Coreference resolution
The model can identify and resolve coreference ambiguities, which is important for natural language understanding and generating coherent text.
Textual entailment
The GLM language model can determine whether one piece of text logically entails another, which can be useful for tasks such as question answering and text classification.
Text generation
The GLM language model can generate coherent and fluent text, which can be useful for various applications such as chatbots and language translation.
Multi-Genre Natural Language Inference
The GLM language model can determine whether two pieces of text have a similar meaning, even if they belong to different genres or domains.
Semantic Textual Similarity
The GLM language model can determine the degree of similarity between two pieces of text based on their meaning, which is important for various downstream tasks such as text classification and machine translation.
Common sense reasoning
The GLM language model can reason about common sense knowledge and make inferences based on that knowledge, which is important for various downstream tasks such as text classification and question answering.

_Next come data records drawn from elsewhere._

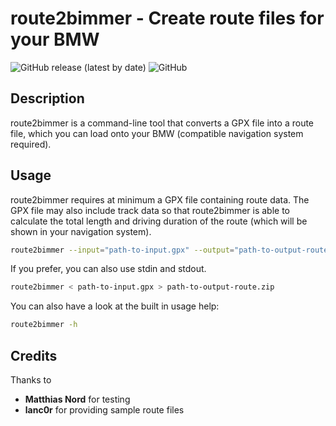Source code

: # route2bimmer - Create route files for your BMW
![GitHub release (latest by date)](https://img.shields.io/github/v/release/organized92/route2bimmer) ![GitHub](https://img.shields.io/github/license/organized92/route2bimmer)

## Description
route2bimmer is a command-line tool that converts a GPX file into a route file, which you can load onto your BMW (compatible navigation system required).

## Usage
route2bimmer requires at minimum a GPX file containing route data. The GPX file may also include track data so that route2bimmer is able to calculate the total length and driving duration of the route (which will be shown in your navigation system).
``` bash
route2bimmer --input="path-to-input.gpx" --output="path-to-output-route.zip"
```

If you prefer, you can also use stdin and stdout.
``` bash
route2bimmer < path-to-input.gpx > path-to-output-route.zip
```

You can also have a look at the built in usage help:
``` bash
route2bimmer -h
```

## Credits
Thanks to
* __Matthias Nord__ for testing
* __lanc0r__ for providing sample route files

Pronoun reference ambiguity
The model can resolve ambiguities related to pronoun reference, which is important for natural language understanding and generating coherent text.
Fine-tuning Methods
Fine-tuning is the process of training a pre-trained model on a specific task or dataset to adapt it for that task.
Parameter-Efficient P-Tuning.
Parameter-efficient pre-training (P-Tuning) is a technique for optimizing pre-trained language models with a smaller number of parameters than traditional approaches. This approach involves fine-tuning a smaller and more efficient language model on a specific downstream task, and then using this model to initialize the weights of a larger pre-trained model with similar architecture. This results in a larger model that is already partially optimized for the downstream task and requires less fine-tuning than starting from scratch. P-Tuning is designed to improve the efficiency of training and deploying large language models while maintaining their performance on downstream tasks.
Benchmark Results
Benchmarking is an important process to evaluate the performance of any language model, including GLM-130B. The key results are;

A comparison between GLM-130B and other 100B-scale LLMs and PaLM 540B. (SSL: self-supervised learning; MIP: multi-task instruction pre-training; (A)PE: (absolute) positional encoding; FFN: feed-forward network)
Limitations
Although GLM-130B is a highly advanced language model, it still has some limitations:
Performance Growth
For BIG-bench benchmark tasks, it is observed that GLM-130B’s performance growth with the increase of few-shot samples is not as significant as GPT-3’s.